## What is needed
When the string "lemma" occurs in a line of the listing below, return that line.

## Data supplied
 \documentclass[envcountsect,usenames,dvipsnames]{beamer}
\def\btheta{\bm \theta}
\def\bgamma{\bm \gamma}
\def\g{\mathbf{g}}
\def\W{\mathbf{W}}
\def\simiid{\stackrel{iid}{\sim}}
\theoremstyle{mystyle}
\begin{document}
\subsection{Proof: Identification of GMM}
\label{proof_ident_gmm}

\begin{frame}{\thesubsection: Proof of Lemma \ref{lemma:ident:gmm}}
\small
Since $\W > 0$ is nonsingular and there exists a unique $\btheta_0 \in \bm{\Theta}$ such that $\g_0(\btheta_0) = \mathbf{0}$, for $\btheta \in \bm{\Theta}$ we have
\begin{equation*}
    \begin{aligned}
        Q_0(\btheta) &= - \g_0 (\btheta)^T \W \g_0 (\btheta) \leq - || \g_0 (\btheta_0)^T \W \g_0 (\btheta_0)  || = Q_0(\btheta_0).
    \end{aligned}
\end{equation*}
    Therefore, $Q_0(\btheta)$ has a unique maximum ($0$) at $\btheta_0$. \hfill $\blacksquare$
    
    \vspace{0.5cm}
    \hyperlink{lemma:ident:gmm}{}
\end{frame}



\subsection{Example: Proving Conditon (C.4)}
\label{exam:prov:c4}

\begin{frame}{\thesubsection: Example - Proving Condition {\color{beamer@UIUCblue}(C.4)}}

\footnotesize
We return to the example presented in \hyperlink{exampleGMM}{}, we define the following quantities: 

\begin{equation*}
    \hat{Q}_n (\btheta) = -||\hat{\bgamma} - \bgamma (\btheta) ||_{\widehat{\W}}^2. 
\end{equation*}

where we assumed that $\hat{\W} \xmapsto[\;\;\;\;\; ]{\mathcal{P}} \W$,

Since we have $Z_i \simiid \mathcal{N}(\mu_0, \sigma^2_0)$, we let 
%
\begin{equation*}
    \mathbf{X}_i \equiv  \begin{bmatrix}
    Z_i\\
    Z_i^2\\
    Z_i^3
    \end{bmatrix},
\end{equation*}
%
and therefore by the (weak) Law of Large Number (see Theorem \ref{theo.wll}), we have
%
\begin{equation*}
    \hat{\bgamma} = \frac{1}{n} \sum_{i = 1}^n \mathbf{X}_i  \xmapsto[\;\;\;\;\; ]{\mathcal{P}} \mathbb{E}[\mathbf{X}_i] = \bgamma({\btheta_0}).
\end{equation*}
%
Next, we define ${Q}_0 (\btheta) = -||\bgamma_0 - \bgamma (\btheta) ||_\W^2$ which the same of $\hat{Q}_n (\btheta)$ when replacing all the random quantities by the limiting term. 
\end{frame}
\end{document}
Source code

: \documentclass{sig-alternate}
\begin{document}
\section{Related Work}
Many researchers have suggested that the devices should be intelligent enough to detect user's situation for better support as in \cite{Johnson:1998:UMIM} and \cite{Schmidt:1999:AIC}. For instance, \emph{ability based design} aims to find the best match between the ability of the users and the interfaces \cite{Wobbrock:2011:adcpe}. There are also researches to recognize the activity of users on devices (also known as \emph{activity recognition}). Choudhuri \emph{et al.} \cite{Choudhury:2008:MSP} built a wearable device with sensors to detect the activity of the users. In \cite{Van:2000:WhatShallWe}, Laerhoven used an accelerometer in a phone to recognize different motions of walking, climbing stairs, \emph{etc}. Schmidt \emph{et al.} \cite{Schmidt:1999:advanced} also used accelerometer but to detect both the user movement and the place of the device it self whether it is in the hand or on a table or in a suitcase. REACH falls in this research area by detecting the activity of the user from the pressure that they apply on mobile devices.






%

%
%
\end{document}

## Solution for this exercise
\begin{frame}{\thesubsection: Proof of Lemma \ref{lemma:ident:gmm}}
    \hyperlink{lemma:ident:gmm}{}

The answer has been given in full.